Asian markets finished higher today with shares in China leading the region. The Shanghai Composite is up 0.62% while Hong Kong's Hang Seng is up 0.51% and Japan's Nikkei 225 is up 0.26%. European markets edged lower in early trade with shares in France off the most. The CAC 40 is down 0.37% while Germany's DAX is off 0.21% and London's FTSE 100 is lower by 0.07%.
The rupee was trading at 68.46 against the US$ in the afternoon session. Oil prices were trading at US$ 47.64 at the time of writing.
According to a leading financial daily, India recorded overall power deficit of 0.7% in first seven months of the current fiscal. As per information provided by Power Minister Piyush Goyal, 681.34 Billion Units (BU) were available against the power demand of 686.09 BU during the April-October period this fiscal. In 2015-16, this deficit was 2.1%.
The government has planned to make the country energy surplus with generating target to achieve overall electricity surplus in 2016-17. According to the Load Generation Balance Report (LGBR) for 2016-17, the Centre has set a target of generating 1,178 BU with overall surplus of 1.1% and peak surplus of 2.6%.
Besides, the average Plant Load Factor (PLF or proportion of capacity utilization) of thermal power plants (coal/lignite) during 2016-17 (April - October, 2016) was 59.17% and the PLF for gas based power plants during 2016-17 (April - October, 2016) was 23.59%.
Power shortage is one of the biggest problems faced by the country. Shortage of coal had led to poor electricity generation in the recent past. While the issue of shortfall in coal production has been rectified, another problem facing the power sector is the dismal financial health of state electricity boards.
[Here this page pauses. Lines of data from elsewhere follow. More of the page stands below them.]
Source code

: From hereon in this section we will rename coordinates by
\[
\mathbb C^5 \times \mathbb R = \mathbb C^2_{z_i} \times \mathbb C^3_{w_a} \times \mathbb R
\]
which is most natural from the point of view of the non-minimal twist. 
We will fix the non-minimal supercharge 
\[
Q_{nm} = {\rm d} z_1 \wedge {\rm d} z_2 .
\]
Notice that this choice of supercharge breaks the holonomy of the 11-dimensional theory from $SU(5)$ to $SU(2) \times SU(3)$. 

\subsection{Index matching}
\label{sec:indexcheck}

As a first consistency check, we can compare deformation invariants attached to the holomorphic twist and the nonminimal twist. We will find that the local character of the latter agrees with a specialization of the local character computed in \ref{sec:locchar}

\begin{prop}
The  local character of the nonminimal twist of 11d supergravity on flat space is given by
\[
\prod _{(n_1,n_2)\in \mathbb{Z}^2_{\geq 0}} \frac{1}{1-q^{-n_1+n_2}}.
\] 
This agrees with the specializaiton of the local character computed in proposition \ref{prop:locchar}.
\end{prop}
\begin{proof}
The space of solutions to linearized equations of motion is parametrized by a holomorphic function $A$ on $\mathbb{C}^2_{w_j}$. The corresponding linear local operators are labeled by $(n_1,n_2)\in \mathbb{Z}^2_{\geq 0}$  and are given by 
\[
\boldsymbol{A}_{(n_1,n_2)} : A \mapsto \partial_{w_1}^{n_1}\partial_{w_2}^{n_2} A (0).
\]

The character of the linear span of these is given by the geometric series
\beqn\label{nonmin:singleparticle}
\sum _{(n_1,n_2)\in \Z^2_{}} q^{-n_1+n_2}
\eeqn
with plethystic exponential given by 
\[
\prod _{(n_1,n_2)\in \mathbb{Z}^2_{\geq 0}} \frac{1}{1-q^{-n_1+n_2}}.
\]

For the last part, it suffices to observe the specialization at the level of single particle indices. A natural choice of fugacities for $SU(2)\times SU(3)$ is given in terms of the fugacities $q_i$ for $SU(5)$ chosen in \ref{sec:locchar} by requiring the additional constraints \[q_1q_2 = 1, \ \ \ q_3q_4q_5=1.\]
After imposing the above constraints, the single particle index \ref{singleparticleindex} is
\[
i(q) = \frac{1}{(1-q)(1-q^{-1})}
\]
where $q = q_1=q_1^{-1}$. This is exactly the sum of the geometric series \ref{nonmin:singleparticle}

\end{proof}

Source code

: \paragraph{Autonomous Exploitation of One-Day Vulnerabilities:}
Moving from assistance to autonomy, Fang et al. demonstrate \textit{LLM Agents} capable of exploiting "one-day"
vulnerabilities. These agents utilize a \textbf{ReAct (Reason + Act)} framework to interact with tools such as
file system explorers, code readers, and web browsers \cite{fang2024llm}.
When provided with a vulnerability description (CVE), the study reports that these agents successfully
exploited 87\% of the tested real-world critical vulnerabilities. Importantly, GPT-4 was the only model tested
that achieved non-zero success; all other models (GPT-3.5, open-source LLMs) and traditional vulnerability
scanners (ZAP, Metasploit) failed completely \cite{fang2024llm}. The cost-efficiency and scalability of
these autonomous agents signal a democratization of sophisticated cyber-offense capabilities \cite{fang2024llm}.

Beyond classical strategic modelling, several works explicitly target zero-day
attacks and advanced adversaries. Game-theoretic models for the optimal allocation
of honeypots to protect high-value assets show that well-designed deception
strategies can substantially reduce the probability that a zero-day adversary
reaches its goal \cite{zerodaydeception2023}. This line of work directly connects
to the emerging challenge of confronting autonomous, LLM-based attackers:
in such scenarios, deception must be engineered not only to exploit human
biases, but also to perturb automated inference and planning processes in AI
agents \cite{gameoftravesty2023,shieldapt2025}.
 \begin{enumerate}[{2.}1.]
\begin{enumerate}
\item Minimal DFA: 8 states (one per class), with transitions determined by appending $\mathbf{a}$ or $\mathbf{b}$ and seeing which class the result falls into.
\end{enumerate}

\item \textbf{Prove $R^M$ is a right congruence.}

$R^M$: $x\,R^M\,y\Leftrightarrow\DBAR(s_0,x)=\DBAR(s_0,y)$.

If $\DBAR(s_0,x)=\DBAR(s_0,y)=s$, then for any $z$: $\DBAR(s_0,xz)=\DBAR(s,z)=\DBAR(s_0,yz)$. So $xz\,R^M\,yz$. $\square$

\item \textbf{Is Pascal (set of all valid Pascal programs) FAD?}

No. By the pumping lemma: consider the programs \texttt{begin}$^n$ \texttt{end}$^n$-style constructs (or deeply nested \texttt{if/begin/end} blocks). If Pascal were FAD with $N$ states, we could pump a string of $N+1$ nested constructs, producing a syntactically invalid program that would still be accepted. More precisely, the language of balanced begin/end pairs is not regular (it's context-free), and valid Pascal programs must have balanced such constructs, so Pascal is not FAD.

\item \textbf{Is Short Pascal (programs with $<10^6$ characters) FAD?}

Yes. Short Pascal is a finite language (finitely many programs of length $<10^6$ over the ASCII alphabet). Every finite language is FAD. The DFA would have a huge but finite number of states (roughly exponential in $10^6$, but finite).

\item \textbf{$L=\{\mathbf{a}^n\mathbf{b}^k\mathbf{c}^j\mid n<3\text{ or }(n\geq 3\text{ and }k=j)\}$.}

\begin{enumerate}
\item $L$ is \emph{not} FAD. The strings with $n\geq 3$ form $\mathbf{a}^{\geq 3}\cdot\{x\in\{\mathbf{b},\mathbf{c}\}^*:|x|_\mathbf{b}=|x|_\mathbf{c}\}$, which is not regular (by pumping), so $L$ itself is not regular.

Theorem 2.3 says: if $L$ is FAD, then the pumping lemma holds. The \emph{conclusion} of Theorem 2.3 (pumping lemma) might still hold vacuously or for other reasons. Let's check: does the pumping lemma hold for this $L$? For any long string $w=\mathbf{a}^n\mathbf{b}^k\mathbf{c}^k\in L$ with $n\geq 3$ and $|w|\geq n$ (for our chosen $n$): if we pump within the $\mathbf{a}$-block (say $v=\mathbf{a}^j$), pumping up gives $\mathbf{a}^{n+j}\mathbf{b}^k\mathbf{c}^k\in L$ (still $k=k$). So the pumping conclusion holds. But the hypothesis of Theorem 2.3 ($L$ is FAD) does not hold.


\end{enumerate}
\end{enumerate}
Meanwhile, according to an article in Livemint, health of the power sector directly impacts that of the financial sector as 70-80% of the funds invested in any new power project are from financial institutions.
As per the reports, outstanding bank credit to power sector as on September 30, 2016 was Rs 5.3 trillion. Power sector's share in gross non-performing assets (NPAs) is almost 6% compared to 14% for the entire infrastructure sector.
Moving on to news from FMCG stocks. According to a leading financial daily, Britannia Industries is looking to expand its sales and distribution network in the Northern and Western states, besides increasing its sales in rural areas. In order to attract more customers in rural markets, the company is planning to come up with more low-price offerings in these areas.
The company is aspiring to be a complete food company by launching new brands and also has plans to extend offerings under its existing portfolio. The company, which had revenues of Rs 79.47 billion in financial year 2015-16, is working on multiple categories to be a complete food company.
In addition, Britannia Industries recently opened a modern research and development facility in Bidadi, on the outskirts of Bengaluru.
In addition to aiding innovation and faster commercialization, the new R&D facility will help in extending the shelf life of existing products through improved packaging. Britannia has a market share of over 33%.
The move is part of Britannia's larger attempt to shake off its reputation of being a laggard in innovation, become more cost-efficient and move more manufacturing in-house. It comes at a time when the company faces tough competition from the likes of Parle, ITC Ltd and Mondelez International Inc.
Britannia's share price finished the trading day up by 1% on the BSE.